I've just discovered (please don't laugh as apparently everyone else made this discovery a year or at least half a year ago but better late than never) a nice solution for synchronizing files between different machines called Dropbox. For those of you who are as ignorant as me, it's basically a way to transparently rsync files (up to 2GB for free) with Amazon S3 storage. The transparent part is nice as it means that you just run a daemon monitoring the dropbox directory in an efficient way (using inotify under Linux and, my guess would be, using ReadDirectoryChangesW() under Windows) and don't have to manually commit and update your files as I was doing so far, using a central CVS server (from which I'm slowly moving to an hg one). And, unlike CVS, Dropbox also provides a nice way to access your files from any JavaScript-enabled browser (which is more convenient than hg web interface but then it's not at all meant to do the same thing).

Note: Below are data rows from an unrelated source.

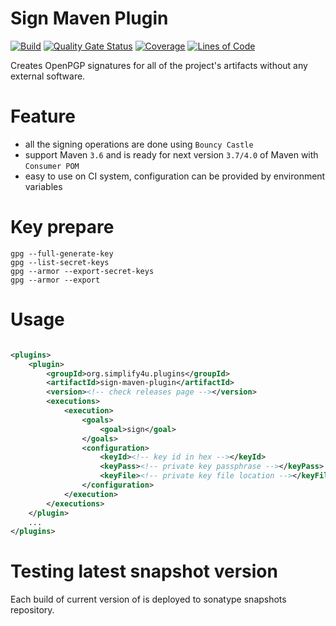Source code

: # Sign Maven Plugin 
[![Build](https://github.com/s4u/sign-maven-plugin/workflows/Build/badge.svg)](https://github.com/s4u/sign-maven-plugin/actions?query=workflow%3ABuild)
[![Quality Gate Status](https://sonarcloud.io/api/project_badges/measure?project=org.simplify4u.plugins%3Asign-maven-plugin&metric=alert_status)](https://sonarcloud.io/dashboard?id=org.simplify4u.plugins%3Asign-maven-plugin)
[![Coverage](https://sonarcloud.io/api/project_badges/measure?project=org.simplify4u.plugins%3Asign-maven-plugin&metric=coverage)](https://sonarcloud.io/dashboard?id=org.simplify4u.plugins%3Asign-maven-plugin)
[![Lines of Code](https://sonarcloud.io/api/project_badges/measure?project=org.simplify4u.plugins%3Asign-maven-plugin&metric=ncloc)](https://sonarcloud.io/dashboard?id=org.simplify4u.plugins%3Asign-maven-plugin)

Creates OpenPGP signatures for all of the project's artifacts
without any external software.

# Feature 

 - all the signing operations are done using `Bouncy Castle`
 - support Maven `3.6` and is ready for next version `3.7/4.0` of Maven  with `Consumer POM`
 - easy to use on CI system, configuration can be provided by environment variables 

# Key prepare

    gpg --full-generate-key
    gpg --list-secret-keys
    gpg --armor --export-secret-keys
    gpg --armor --export 

# Usage
```xml

<plugins>
    <plugin>
        <groupId>org.simplify4u.plugins</groupId>
        <artifactId>sign-maven-plugin</artifactId>
        <version><!-- check releases page --></version>
        <executions>
            <execution>
                <goals>
                    <goal>sign</goal>
                </goals>
                <configuration>
                    <keyId><!-- key id in hex --></keyId>
                    <keyPass><!-- private key passphrase --></keyPass>
                    <keyFile><!-- private key file location --></keyFile>
                </configuration>
            </execution>
        </executions>
    </plugin>
    ...
</plugins>
```
# Testing latest snapshot version

Each build of current version of is deployed to sonatype snapshots repository.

The only problem with Dropbox is that the daemon part of their product is not open source. This is really a pity but it also explains why I started looking at its internals at all -- only to discover that it is written using wx, more precisely wxPython. It's not the most demanding GUI application in existence but it's still nice to see that an application used by many (how many? I don't know but judging from amount of stuff written about it on the web this must be one of the most widely used wx applications in existence) people is written in wx and apparently nobody complains about its GUI.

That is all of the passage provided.